Segundo o MPMG e a PCMG, com a conclusão das investigações, ficou demonstrada a existência de uma promíscua relação entre as duas corporações denunciadas, no sentido de esconder do Poder Público, sociedade, acionistas e investidores a inaceitável situação de segurança de várias das barragens de mineração mantidas pela Vale.

“Com o apoio da Tüv Süd, a Vale operava uma caixa-preta com o objetivo de manter uma falsa imagem de segurança da empresa de mineração, que buscava, a qualquer custo, evitar impactos a sua reputação e, consequentemente, alcançar a liderança mundial em valor de mercado”.

As 16 pessoas são acusadas pelo crime de homicídio duplamente qualificado  por 270 vezes. Conforme a conclusão das investigações, os crimes foram praticados através de meio que resultou perigo comum, já que um número indeterminado de pessoas foi exposto ao risco de ser atingido pelo violento fluxo de lama.

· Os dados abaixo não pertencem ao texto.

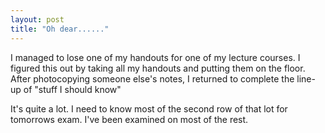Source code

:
 ```yaml
---
layout: post
title: "Oh dear......"
---
```

I managed to lose one of my handouts for one of my lecture courses. I figured
this out by taking all my handouts and putting them on the floor. After
photocopying someone else's notes, I returned to complete the line-up of
"stuff I should know"

It's quite a lot. I need to know most of the second row of that lot for
tomorrows exam. I've been examined on most of the rest.

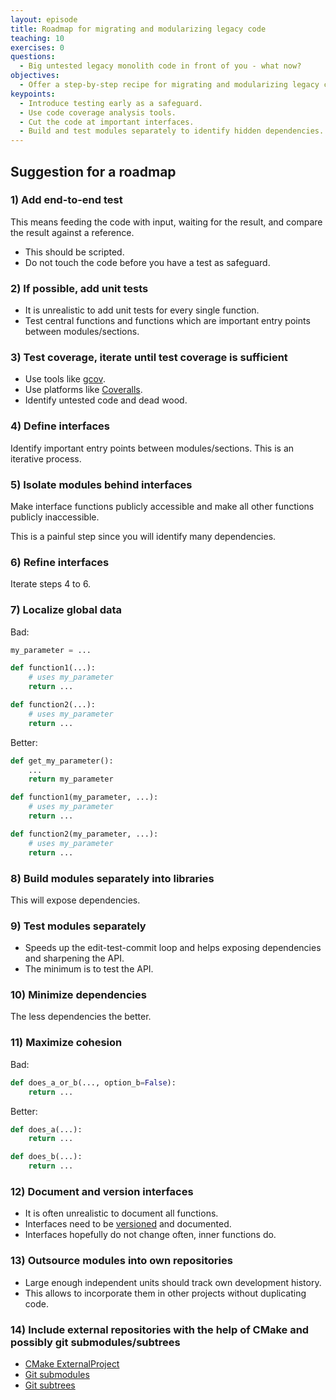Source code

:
 ```yaml
---
layout: episode
title: Roadmap for migrating and modularizing legacy code
teaching: 10
exercises: 0
questions:
  - Big untested legacy monolith code in front of you - what now?
objectives:
  - Offer a step-by-step recipe for migrating and modularizing legacy code.
keypoints:
  - Introduce testing early as a safeguard.
  - Use code coverage analysis tools.
  - Cut the code at important interfaces.
  - Build and test modules separately to identify hidden dependencies.
---
```


## Suggestion for a roadmap


### 1) Add end-to-end test

This means feeding the code with input, waiting for the result, and compare the result against a reference.

- This should be scripted.
- Do not touch the code before you have a test as safeguard.


### 2) If possible, add unit tests

- It is unrealistic to add unit tests for every single function.
- Test central functions and functions which are important entry points between modules/sections.


### 3) Test coverage, iterate until test coverage is sufficient

- Use tools like [gcov](https://gcc.gnu.org/onlinedocs/gcc/Gcov.html).
- Use platforms like [Coveralls](https://coveralls.io).
- Identify untested code and dead wood.


### 4) Define interfaces

Identify important entry points between modules/sections. This is an iterative process.


### 5) Isolate modules behind interfaces

Make interface functions publicly accessible and make all other functions publicly inaccessible.

This is a painful step since you will identify many dependencies.


### 6) Refine interfaces

Iterate steps 4 to 6.


### 7) Localize global data

Bad:

```python
my_parameter = ...

def function1(...):
    # uses my_parameter
    return ...

def function2(...):
    # uses my_parameter
    return ...
```

Better:

```python
def get_my_parameter():
    ...
    return my_parameter

def function1(my_parameter, ...):
    # uses my_parameter
    return ...

def function2(my_parameter, ...):
    # uses my_parameter
    return ...
```

### 8) Build modules separately into libraries

This will expose dependencies.


### 9) Test modules separately

- Speeds up the edit-test-commit loop and helps exposing dependencies and sharpening the API.
- The minimum is to test the API.


### 10) Minimize dependencies

The less dependencies the better.


### 11) Maximize cohesion

Bad:

```python
def does_a_or_b(..., option_b=False):
    return ...
```

Better:

```python
def does_a(...):
    return ...

def does_b(...):
    return ...
```


### 12) Document and version interfaces

- It is often unrealistic to document all functions.
- Interfaces need to be [versioned](http://semver.org) and documented.
- Interfaces hopefully do not change often, inner functions do.


### 13) Outsource modules into own repositories

- Large enough independent units should track own development history.
- This allows to incorporate them in other projects without duplicating code.


### 14) Include external repositories with the help of CMake and possibly git submodules/subtrees

- [CMake ExternalProject](https://cmake.org/cmake/help/latest/module/ExternalProject.html)
- [Git submodules](https://git-scm.com/book/5_submodules.html)
- [Git subtrees](https://medium.com/@porteneuve/mastering-git-subtrees-943d29a798ec)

Além disso, concluiu-se que os crimes foram praticados mediante recurso que impossibilitou ou dificultou a defesa das vítimas – já que o rompimento da barragem ocorreu de forma abrupta e violenta, tornando impossível ou difícil a fuga de centenas de pessoas que foram surpreendidas em poucos segundos pelo impacto do fluxo da lama – e o salvamento de outras centenas de vítimas que estavam na trajetória da massa de rejeitos.

Denunciados que segundo as investigações ocupavam, à época do evento criminoso, os cargos na Vale:

1. Fabio Schvartsman (diretor-presidente);

2. Silmar Magalhães Silva (diretor do Corredor Sudeste);

3. Lúcio Flavo Gallon Cavalli (diretor de Planejamento e Desenvolvimento de Ferrosos e Carvão);

4. Joaquim Pedro de Toledo (gerente-executivo de Planejamento, Programação e Gestão do Corredor Sudeste);

5. Alexandre de Paula Campanha (gerente-executivo de Governança em Geotecnia e Fechamento de Mina);

6. Renzo Albieri Guimarães de Carvalho (gerente operacional de Geotecnia do Corredor Sudeste);

7. Marilene Christina Oliveira Lopes de Assis Araújo (gerente de Gestão de Estruturas Geotécnicas);

8. César Augusto Paulino Grandchamp (especialista técnico em Geotecnia do Corredor Sudeste);

9. Cristina Heloíza da Silva Malheiros (engenheira sênior junto à Gerência de Geotecnia Operacional);

10. Washington Pirete da Silva (engenheiro especialista da Gerência Executiva de Governança em Geotecnia e Fechamento de Mina);

11. Felipe Figueiredo Rocha (engenheiro civil, atuava na Gerência de Gestão de Estruturas Geotécnicas).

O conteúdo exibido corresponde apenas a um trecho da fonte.